* [Problem]: Output the records exactly, and drop each picture.
---------- Records for the task
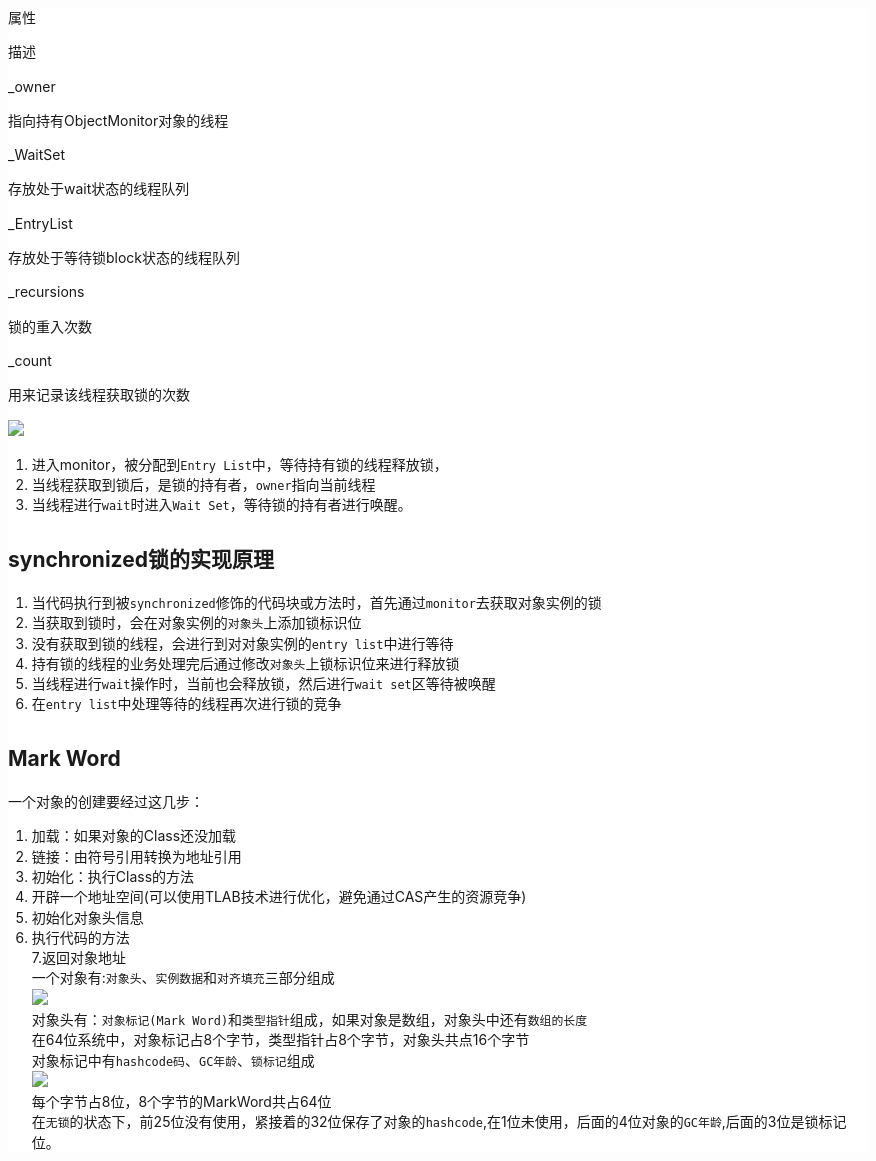 属性

描述

\_owner

指向持有ObjectMonitor对象的线程

\_WaitSet

存放处于wait状态的线程队列

\_EntryList

存放处于等待锁block状态的线程队列

\_recursions

锁的重入次数

\_count

用来记录该线程获取锁的次数

![](https://img2022.cnblogs.com/blog/1336600/202207/1336600-20220712140459528-812573.png)

1.  进入monitor，被分配到`Entry List`中，等待持有锁的线程释放锁，
2.  当线程获取到锁后，是锁的持有者，`owner`指向当前线程
3.  当线程进行`wait`时进入`Wait Set`，等待锁的持有者进行唤醒。

synchronized锁的实现原理
------------------

1.  当代码执行到被`synchronized`修饰的代码块或方法时，首先通过`monitor`去获取对象实例的锁
2.  当获取到锁时，会在对象实例的`对象头`上添加锁标识位
3.  没有获取到锁的线程，会进行到对对象实例的`entry list`中进行等待
4.  持有锁的线程的业务处理完后通过修改`对象头`上锁标识位来进行释放锁
5.  当线程进行`wait`操作时，当前也会释放锁，然后进行`wait set`区等待被唤醒
6.  在`entry list`中处理等待的线程再次进行锁的竞争

Mark Word
---------

一个对象的创建要经过这几步：

1.  加载：如果对象的Class还没加载
2.  链接：由符号引用转换为地址引用
3.  初始化：执行Class的方法
4.  开辟一个地址空间(可以使用TLAB技术进行优化，避免通过CAS产生的资源竞争)
5.  初始化对象头信息
6.  执行代码的方法  
    7.返回对象地址  
    一个对象有:`对象头`、`实例数据`和`对齐填充`三部分组成  
    ![](https://img2022.cnblogs.com/blog/1336600/202207/1336600-20220712143129726-557702678.png)  
    对象头有：`对象标记(Mark Word)`和`类型指针`组成，如果对象是数组，对象头中还有`数组的长度`  
    在64位系统中，对象标记占8个字节，类型指针占8个字节，对象头共点16个字节  
    对象标记中有`hashcode码`、`GC年龄`、`锁标记`组成  
    ![](https://img2022.cnblogs.com/blog/1336600/202207/1336600-20220712143742879-100844344.png)  
    每个字节占8位，8个字节的MarkWord共占64位  
    在`无锁`的状态下，前25位没有使用，紧接着的32位保存了对象的`hashcode`,在1位未使用，后面的4位对象的`GC年龄`,后面的3位是锁标记位。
--------------------
* [Task answer]:
 属性

描述

\_owner

指向持有ObjectMonitor对象的线程

\_WaitSet

存放处于wait状态的线程队列

\_EntryList

存放处于等待锁block状态的线程队列

\_recursions

锁的重入次数

\_count

用来记录该线程获取锁的次数

![](https://img2022.cnblogs.com/blog/1336600/202207/1336600-20220712140459528-812573.png)

1.  进入monitor，被分配到`Entry List`中，等待持有锁的线程释放锁，
2.  当线程获取到锁后，是锁的持有者，`owner`指向当前线程
3.  当线程进行`wait`时进入`Wait Set`，等待锁的持有者进行唤醒。

synchronized锁的实现原理
------------------

1.  当代码执行到被`synchronized`修饰的代码块或方法时，首先通过`monitor`去获取对象实例的锁
2.  当获取到锁时，会在对象实例的`对象头`上添加锁标识位
3.  没有获取到锁的线程，会进行到对对象实例的`entry list`中进行等待
4.  持有锁的线程的业务处理完后通过修改`对象头`上锁标识位来进行释放锁
5.  当线程进行`wait`操作时，当前也会释放锁，然后进行`wait set`区等待被唤醒
6.  在`entry list`中处理等待的线程再次进行锁的竞争

Mark Word
---------

一个对象的创建要经过这几步：

1.  加载：如果对象的Class还没加载
2.  链接：由符号引用转换为地址引用
3.  初始化：执行Class的方法
4.  开辟一个地址空间(可以使用TLAB技术进行优化，避免通过CAS产生的资源竞争)
5.  初始化对象头信息
6.  执行代码的方法  
    7.返回对象地址  
    一个对象有:`对象头`、`实例数据`和`对齐填充`三部分组成  
    ![](https://img2022.cnblogs.com/blog/1336600/202207/1336600-20220712143129726-557702678.png)  
    对象头有：`对象标记(Mark Word)`和`类型指针`组成，如果对象是数组，对象头中还有`数组的长度`  
    在64位系统中，对象标记占8个字节，类型指针占8个字节，对象头共点16个字节  
    对象标记中有`hashcode码`、`GC年龄`、`锁标记`组成  
    ![](https://img2022.cnblogs.com/blog/1336600/202207/1336600-20220712143742879-100844344.png)  
    每个字节占8位，8个字节的MarkWord共占64位  
    在`无锁`的状态下，前25位没有使用，紧接着的32位保存了对象的`hashcode`,在1位未使用，后面的4位对象的`GC年龄`,后面的3位是锁标记位。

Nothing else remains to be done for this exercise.